DeepCritical / docs /guides /deployment.md
VibecoderMcSwaggins's picture
docs: update guides and add testing strategy documentation
b4aa4ad
|
raw
history blame
3.72 kB
# Deployment Guide
## Launching DeepCritical: Gradio, MCP, & Modal
---
## Overview
DeepCritical is designed for a multi-platform deployment strategy to maximize hackathon impact:
1. **HuggingFace Spaces**: Host the Gradio UI (User Interface).
2. **MCP Server**: Expose research tools to Claude Desktop/Agents.
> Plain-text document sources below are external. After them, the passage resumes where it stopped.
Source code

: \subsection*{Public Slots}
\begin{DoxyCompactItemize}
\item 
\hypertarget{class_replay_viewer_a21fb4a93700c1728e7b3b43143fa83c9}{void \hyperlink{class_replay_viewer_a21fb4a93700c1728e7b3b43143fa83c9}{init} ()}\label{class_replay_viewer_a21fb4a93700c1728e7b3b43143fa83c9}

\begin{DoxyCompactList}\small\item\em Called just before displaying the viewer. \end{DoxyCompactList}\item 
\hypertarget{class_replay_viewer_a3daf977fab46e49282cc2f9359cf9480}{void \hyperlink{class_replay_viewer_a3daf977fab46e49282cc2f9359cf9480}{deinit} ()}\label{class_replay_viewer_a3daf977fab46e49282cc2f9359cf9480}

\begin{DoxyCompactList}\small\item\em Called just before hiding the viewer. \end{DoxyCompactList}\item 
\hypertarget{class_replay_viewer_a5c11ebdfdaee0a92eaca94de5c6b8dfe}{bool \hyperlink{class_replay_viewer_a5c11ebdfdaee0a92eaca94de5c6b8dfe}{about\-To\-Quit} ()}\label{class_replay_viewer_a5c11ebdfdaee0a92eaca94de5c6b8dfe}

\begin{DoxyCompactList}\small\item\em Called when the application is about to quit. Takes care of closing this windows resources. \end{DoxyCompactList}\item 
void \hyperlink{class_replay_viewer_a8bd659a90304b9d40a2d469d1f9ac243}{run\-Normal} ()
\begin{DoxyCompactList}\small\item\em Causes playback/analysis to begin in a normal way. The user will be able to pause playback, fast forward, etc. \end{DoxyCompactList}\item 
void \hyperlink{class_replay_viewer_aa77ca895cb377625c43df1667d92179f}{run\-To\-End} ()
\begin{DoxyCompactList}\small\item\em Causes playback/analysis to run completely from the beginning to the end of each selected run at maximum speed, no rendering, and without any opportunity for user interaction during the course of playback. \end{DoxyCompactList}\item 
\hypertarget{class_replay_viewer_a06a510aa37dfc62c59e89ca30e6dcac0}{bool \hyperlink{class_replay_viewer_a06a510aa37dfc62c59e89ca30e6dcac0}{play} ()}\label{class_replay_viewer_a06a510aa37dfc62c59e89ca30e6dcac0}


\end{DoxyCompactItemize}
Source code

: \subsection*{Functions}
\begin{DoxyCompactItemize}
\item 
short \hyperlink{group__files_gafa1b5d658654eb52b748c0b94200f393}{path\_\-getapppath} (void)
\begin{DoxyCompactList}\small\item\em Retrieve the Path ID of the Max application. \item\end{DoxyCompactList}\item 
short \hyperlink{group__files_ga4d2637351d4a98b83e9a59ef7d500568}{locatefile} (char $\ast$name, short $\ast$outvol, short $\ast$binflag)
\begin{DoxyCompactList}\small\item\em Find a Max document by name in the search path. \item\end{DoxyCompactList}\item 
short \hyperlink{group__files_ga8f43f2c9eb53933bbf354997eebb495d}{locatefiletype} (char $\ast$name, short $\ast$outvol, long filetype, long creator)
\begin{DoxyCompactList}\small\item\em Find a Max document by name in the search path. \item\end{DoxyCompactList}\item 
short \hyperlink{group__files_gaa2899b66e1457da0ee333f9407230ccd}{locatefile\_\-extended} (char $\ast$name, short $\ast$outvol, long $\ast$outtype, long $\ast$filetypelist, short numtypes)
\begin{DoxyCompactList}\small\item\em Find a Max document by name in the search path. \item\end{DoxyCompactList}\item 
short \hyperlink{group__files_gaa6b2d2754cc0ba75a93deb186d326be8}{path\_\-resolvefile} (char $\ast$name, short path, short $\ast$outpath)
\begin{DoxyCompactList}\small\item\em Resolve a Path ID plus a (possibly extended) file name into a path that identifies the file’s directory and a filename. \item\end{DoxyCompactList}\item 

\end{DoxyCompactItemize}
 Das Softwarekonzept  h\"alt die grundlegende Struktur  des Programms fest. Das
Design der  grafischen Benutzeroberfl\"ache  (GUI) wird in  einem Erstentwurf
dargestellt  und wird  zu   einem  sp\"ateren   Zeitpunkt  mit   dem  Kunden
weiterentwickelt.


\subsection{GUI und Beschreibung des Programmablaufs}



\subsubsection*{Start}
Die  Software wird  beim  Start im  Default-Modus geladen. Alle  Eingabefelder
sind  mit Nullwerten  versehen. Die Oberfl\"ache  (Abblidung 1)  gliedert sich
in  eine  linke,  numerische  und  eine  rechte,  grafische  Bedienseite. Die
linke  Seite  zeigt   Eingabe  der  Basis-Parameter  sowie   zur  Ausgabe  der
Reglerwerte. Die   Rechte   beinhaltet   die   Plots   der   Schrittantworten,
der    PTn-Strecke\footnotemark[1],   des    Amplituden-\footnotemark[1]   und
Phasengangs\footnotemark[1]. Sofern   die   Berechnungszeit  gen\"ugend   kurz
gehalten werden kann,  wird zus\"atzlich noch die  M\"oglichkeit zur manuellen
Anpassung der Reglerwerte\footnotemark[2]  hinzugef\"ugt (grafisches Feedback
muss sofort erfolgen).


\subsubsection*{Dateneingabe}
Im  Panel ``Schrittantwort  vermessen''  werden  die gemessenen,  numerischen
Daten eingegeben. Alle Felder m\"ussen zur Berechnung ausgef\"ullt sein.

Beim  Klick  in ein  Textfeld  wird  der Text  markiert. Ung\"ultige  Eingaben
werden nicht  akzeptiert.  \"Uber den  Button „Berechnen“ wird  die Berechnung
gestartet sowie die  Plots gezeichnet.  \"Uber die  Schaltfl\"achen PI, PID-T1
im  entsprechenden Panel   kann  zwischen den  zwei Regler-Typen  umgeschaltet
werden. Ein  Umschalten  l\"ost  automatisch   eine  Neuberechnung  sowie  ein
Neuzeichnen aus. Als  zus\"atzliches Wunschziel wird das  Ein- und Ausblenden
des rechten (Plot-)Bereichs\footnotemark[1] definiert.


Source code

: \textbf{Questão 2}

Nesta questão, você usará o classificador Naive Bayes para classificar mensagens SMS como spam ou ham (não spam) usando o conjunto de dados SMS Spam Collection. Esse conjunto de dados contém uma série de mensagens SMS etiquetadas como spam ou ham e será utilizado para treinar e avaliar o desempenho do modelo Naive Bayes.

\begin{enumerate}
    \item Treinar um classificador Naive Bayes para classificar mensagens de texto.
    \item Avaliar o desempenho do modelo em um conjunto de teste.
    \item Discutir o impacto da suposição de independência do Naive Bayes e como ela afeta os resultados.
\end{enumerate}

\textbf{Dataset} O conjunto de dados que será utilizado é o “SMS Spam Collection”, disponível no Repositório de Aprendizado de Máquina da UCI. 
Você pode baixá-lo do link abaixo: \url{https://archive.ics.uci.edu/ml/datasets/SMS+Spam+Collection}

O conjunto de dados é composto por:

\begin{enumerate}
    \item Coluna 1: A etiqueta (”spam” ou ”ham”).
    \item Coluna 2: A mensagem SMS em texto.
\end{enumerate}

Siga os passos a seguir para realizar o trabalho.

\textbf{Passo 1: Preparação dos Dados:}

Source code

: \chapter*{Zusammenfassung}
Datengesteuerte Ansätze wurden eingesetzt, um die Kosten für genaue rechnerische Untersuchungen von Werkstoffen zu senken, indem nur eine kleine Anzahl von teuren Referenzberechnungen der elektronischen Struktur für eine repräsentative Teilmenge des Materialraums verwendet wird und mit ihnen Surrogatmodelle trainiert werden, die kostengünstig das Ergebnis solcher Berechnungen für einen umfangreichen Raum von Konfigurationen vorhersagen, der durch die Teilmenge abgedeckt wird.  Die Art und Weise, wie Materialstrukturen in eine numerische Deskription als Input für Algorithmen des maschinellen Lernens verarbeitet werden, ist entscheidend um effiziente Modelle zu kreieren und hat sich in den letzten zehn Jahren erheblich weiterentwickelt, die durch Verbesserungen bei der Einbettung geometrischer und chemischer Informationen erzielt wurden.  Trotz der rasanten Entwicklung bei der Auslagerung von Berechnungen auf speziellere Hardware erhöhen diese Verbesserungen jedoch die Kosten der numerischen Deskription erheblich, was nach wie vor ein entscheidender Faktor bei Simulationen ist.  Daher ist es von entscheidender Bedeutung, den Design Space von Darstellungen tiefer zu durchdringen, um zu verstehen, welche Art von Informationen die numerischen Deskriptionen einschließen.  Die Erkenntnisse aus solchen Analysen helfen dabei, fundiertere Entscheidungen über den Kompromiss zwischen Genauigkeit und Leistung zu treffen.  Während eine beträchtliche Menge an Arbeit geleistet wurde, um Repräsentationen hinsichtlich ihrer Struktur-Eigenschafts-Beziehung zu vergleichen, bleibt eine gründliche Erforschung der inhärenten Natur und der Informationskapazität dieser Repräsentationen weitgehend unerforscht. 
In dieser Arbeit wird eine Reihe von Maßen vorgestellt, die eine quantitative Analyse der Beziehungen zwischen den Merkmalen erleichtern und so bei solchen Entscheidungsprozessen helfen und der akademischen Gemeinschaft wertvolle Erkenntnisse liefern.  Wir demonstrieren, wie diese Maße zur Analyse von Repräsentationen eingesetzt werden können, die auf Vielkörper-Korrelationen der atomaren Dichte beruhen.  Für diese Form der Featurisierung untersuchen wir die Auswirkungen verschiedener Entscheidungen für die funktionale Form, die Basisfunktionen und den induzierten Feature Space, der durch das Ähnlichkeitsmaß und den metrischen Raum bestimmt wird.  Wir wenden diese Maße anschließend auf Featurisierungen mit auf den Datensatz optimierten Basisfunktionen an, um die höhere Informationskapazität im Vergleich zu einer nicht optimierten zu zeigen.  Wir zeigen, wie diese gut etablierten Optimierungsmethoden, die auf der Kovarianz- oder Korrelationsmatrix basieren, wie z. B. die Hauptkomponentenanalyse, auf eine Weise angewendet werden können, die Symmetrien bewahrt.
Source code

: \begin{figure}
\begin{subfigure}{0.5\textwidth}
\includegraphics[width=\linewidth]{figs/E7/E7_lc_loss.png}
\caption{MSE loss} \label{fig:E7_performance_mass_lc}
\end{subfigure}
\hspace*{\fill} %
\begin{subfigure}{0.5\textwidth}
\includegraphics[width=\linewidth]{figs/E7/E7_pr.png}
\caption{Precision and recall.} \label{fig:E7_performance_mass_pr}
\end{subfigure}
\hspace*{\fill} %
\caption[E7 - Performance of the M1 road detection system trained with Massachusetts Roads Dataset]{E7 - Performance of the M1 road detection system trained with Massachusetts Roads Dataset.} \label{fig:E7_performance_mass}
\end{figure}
3. **Modal (Optional)**: Run heavy inference or local LLMs if API costs are prohibitive.
---
## 1. HuggingFace Spaces (Gradio UI)
**Goal**: A public URL where judges/users can try the research agent.
### Prerequisites
- HuggingFace Account
- `gradio` installed (`uv add gradio`)
### Steps
1. **Create Space**:
- Go to HF Spaces -> Create New Space.
- SDK: **Gradio**.
- Hardware: **CPU Basic** (Free) is sufficient (since we use APIs).
2. **Prepare Files**:
- Ensure `app.py` contains the Gradio interface construction.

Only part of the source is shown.